Tous les deux se souvenaient parfaitement de la discussion qu'ils avaient eu après leur lune de miel et éclatèrent de rire avant que Connie n'entraîne son mari vers leur chambre…
Connie retrouva avec plaisir la sensation des caresses de Mike sur son corps, des frissons qui la parcouraient à ce moment-là ainsi que de ses longs baisers irrésistibles.

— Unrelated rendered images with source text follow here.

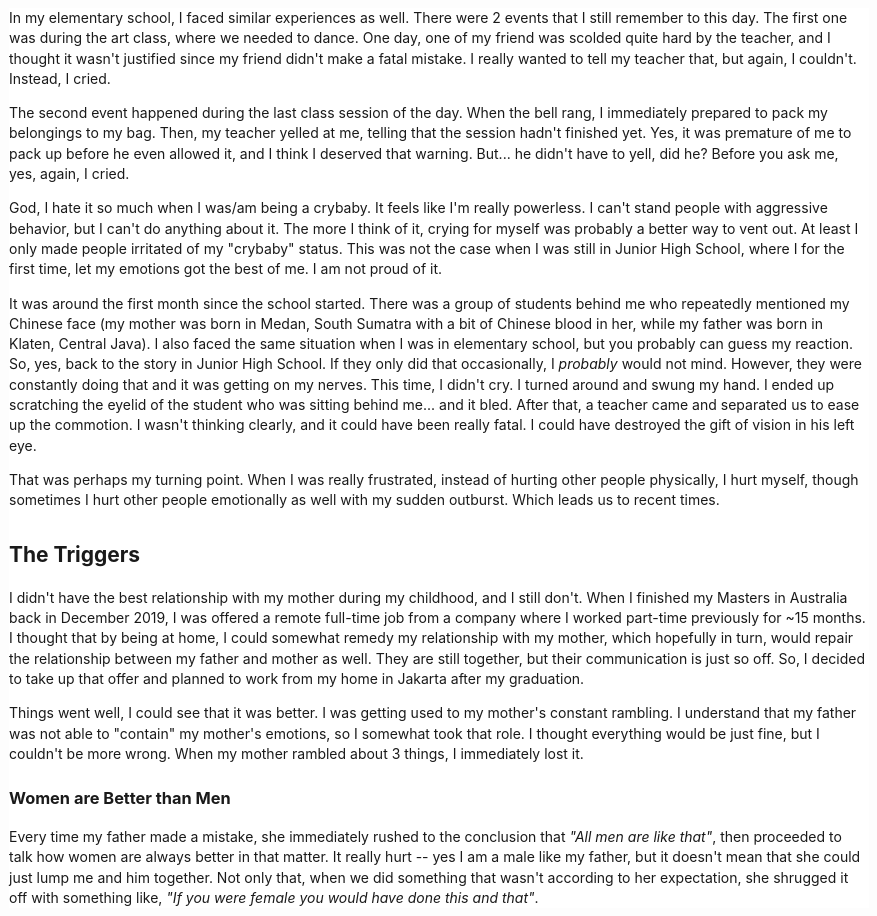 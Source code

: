In my elementary school, I faced similar experiences as well. There were 2 events that I still remember to this day. The first one was during the art class, where we needed to dance. One day, one of my friend was scolded quite hard by the teacher, and I thought it wasn't justified since my friend didn't make a fatal mistake. I really wanted to tell my teacher that, but again, I couldn't. Instead, I cried.

The second event happened during the last class session of the day. When the bell rang, I immediately prepared to pack my belongings to my bag. Then, my teacher yelled at me, telling that the session hadn't finished yet. Yes, it was premature of me to pack up before he even allowed it, and I think I deserved that warning. But... he didn't have to yell, did he? Before you ask me, yes, again, I cried.

God, I hate it so much when I was/am being a crybaby. It feels like I'm really powerless. I can't stand people with aggressive behavior, but I can't do anything about it. The more I think of it, crying for myself was probably a better way to vent out. At least I only made people irritated of my "crybaby" status. This was not the case when I was still in Junior High School, where I for the first time, let my emotions got the best of me. I am not proud of it.

It was around the first month since the school started. There was a group of students behind me who repeatedly mentioned my Chinese face (my mother was born in Medan, South Sumatra with a bit of Chinese blood in her, while my father was born in Klaten, Central Java). I also faced the same situation when I was in elementary school, but you probably can guess my reaction. So, yes, back to the story in Junior High School. If they only did that occasionally, I _probably_ would not mind. However, they were constantly doing that and it was getting on my nerves. This time, I didn't cry. I turned around and swung my hand. I ended up scratching the eyelid of the student who was sitting behind me... and it bled. After that, a teacher came and separated us to ease up the commotion. I wasn't thinking clearly, and it could have been really fatal. I could have destroyed the gift of vision in his left eye.

That was perhaps my turning point. When I was really frustrated, instead of hurting other people physically, I hurt myself, though sometimes I hurt other people emotionally as well with my sudden outburst. Which leads us to recent times.

## The Triggers

I didn't have the best relationship with my mother during my childhood, and I still don't. When I finished my Masters in Australia back in December 2019, I was offered a remote full-time job from a company where I worked part-time previously for ~15 months. I thought that by being at home, I could somewhat remedy my relationship with my mother, which hopefully in turn, would repair the relationship between my father and mother as well. They are still together, but their communication is just so off. So, I decided to take up that offer and planned to work from my home in Jakarta after my graduation.

Things went well, I could see that it was better. I was getting used to my mother's constant rambling. I understand that my father was not able to "contain" my mother's emotions, so I somewhat took that role. I thought everything would be just fine, but I couldn't be more wrong. When my mother rambled about 3 things, I immediately lost it.

### Women are Better than Men

Every time my father made a mistake, she immediately rushed to the conclusion that _"All men are like that"_, then proceeded to talk how women are always better in that matter. It really hurt -- yes I am a male like my father, but it doesn't mean that she could just lump me and him together. Not only that, when we did something that wasn't according to her expectation, she shrugged it off with something like, _"If you were female you would have done this and that"_.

- Tu es encore plus belle qu'avant…
- Flatteur !
- Non je t'assure, tu as un truc en plus…
- Embrasse-moi idiot !
Lentement Mike avait ouvert sa robe et l'avait laissé tomber à ses pieds, révélant ainsi la fine lingerie en dentelle noire.

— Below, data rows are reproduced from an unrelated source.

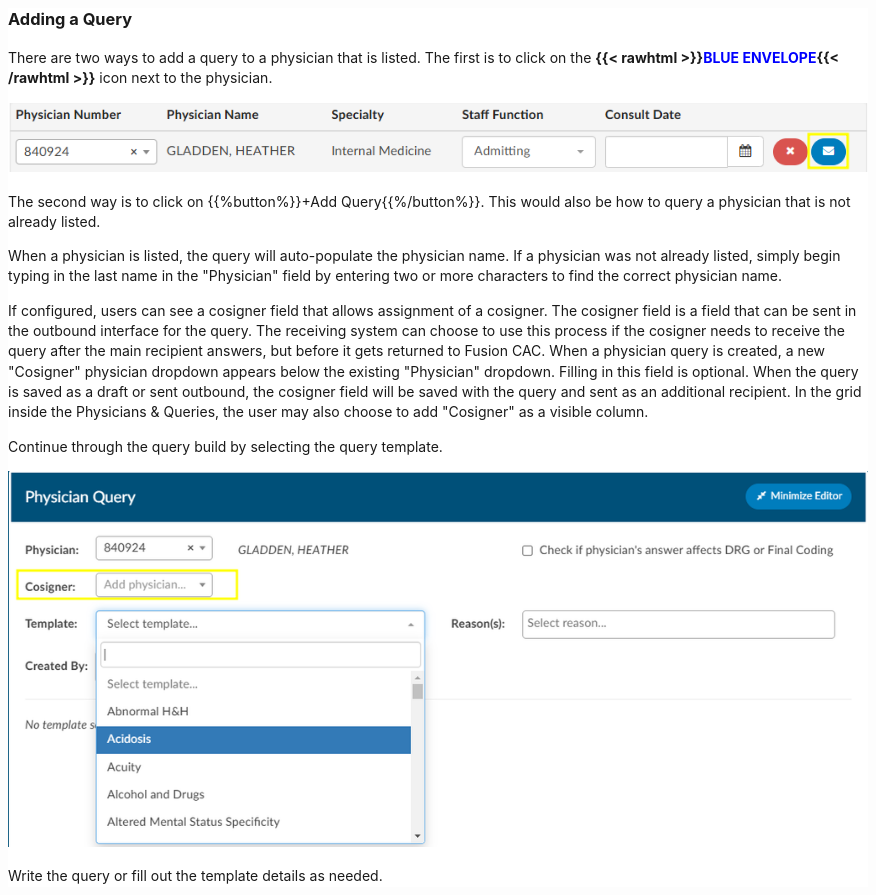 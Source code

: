 ### Adding a Query

There are two ways to add a query to a physician that is listed. The first is to click on the **{{< rawhtml >}}<span style="color:#0000FF">BLUE ENVELOPE</span>{{< /rawhtml >}}** icon next to the physician.

![Blue Query Envlope](BlueEnvelope.png)

The second way is to click on {{%button%}}+Add Query{{%/button%}}. This would also be how to query a physician that is not already listed.

When a physician is listed, the query will auto-populate the physician name. If a physician was not already listed, simply begin typing in the last name in the "Physician" field by entering two or more characters to find the correct physician name.

 If configured, users can see a cosigner field that allows assignment of a cosigner. The cosigner field is a field that can be sent in the outbound interface for the query. The receiving system can choose to use this process if the cosigner needs to receive the query after the main recipient answers, but before it gets returned to Fusion CAC.  When a physician query is created, a new "Cosigner" physician dropdown appears below the existing "Physician" dropdown. Filling in this field is optional. When the query is saved as a draft or sent outbound, the cosigner field will be saved with the query and sent as an additional recipient. In the grid inside the Physicians & Queries, the user may also choose to add "Cosigner" as a visible column.

 Continue through the query build by selecting the query template. 

![Selecting Query Template](SelectTemplate.png)

Write the query or fill out the template details as needed.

- Dieu, Connie… Tu es à couper le souffle.
- Hum hum…
Tout en embrassant son mari, Connie l'aida à déboutonner sa chemise et à défaire le reste de ses vêtements. Mike bascula sa femme sur leur lit avant de prendre tout son temps pour redécouvrir chaque centimètre de sa peau…

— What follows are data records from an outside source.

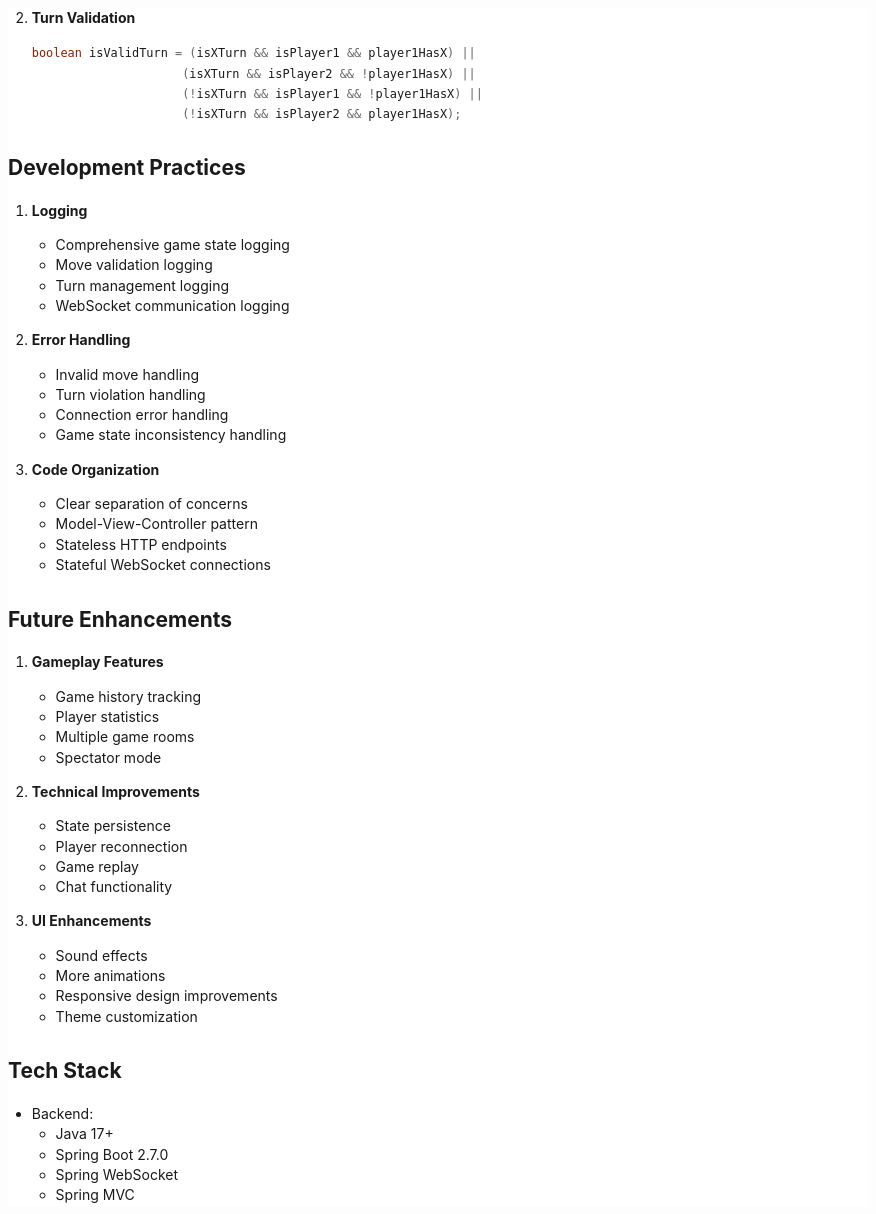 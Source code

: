 2. **Turn Validation**
   ```java
   boolean isValidTurn = (isXTurn && isPlayer1 && player1HasX) ||
                        (isXTurn && isPlayer2 && !player1HasX) ||
                        (!isXTurn && isPlayer1 && !player1HasX) ||
                        (!isXTurn && isPlayer2 && player1HasX);
   ```

## Development Practices

1. **Logging**
   - Comprehensive game state logging
   - Move validation logging
   - Turn management logging
   - WebSocket communication logging

2. **Error Handling**
   - Invalid move handling
   - Turn violation handling
   - Connection error handling
   - Game state inconsistency handling

3. **Code Organization**
   - Clear separation of concerns
   - Model-View-Controller pattern
   - Stateless HTTP endpoints
   - Stateful WebSocket connections

## Future Enhancements

1. **Gameplay Features**
   - Game history tracking
   - Player statistics
   - Multiple game rooms
   - Spectator mode

2. **Technical Improvements**
   - State persistence
   - Player reconnection
   - Game replay
   - Chat functionality

3. **UI Enhancements**
   - Sound effects
   - More animations
   - Responsive design improvements
   - Theme customization

## Tech Stack

- Backend:
  - Java 17+
  - Spring Boot 2.7.0
  - Spring WebSocket
  - Spring MVC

Après, la tête de Connie reposant sur son torse, un large sourire aux lèvres, Mike lui caressait le dos.
- Merci Mike…
- Pourquoi ?
- Pour me faire sentir de nouveau être une femme… Depuis que Gabriel est né, j'ai l'impression de n'être qu'une mère, entre le fait de m'occuper de lui, tirer mon lait, faire le ménage, la lessive ou préparer les repas. Je veux que toi et moi, nous restions des amants, en gardant des moments intimes comme avant. Je veux que tu me désires comme avant, que tu exprimes tes envies et non que tu prennes sur toi parce que tu penses que je suis fatiguée ou je ne sais quelle autre raison. Je ne veux pas simplement être une mère…
Mike se positionna au-dessus de sa femme et la regarda intensément dans les yeux.
- Oh Connie… Jamais je ne pourrai te considérer comme cela. Tu es la femme la plus désirable que je connaisse et tu le seras toujours. Tu me rends fou et mon désir pour toi est intact. Et si je peux contribuer à te maintenir en forme…
Et Connie pouvait sentir toute la sincérité de son mari contre elle. Elle roula au-dessus de lui en riant avant de se pencher pour l'embrasser.
- Je t'aime Mike.
- Je t'aime aussi… Tu crois qu'on pourrait reprendre de ce fabuleux dessert avant d'aller chercher Gabriel ? arriva à articuler Mike entre deux baisers.
Ils s'abandonnèrent de nouveau l'un à l'autre, heureux de se retrouver.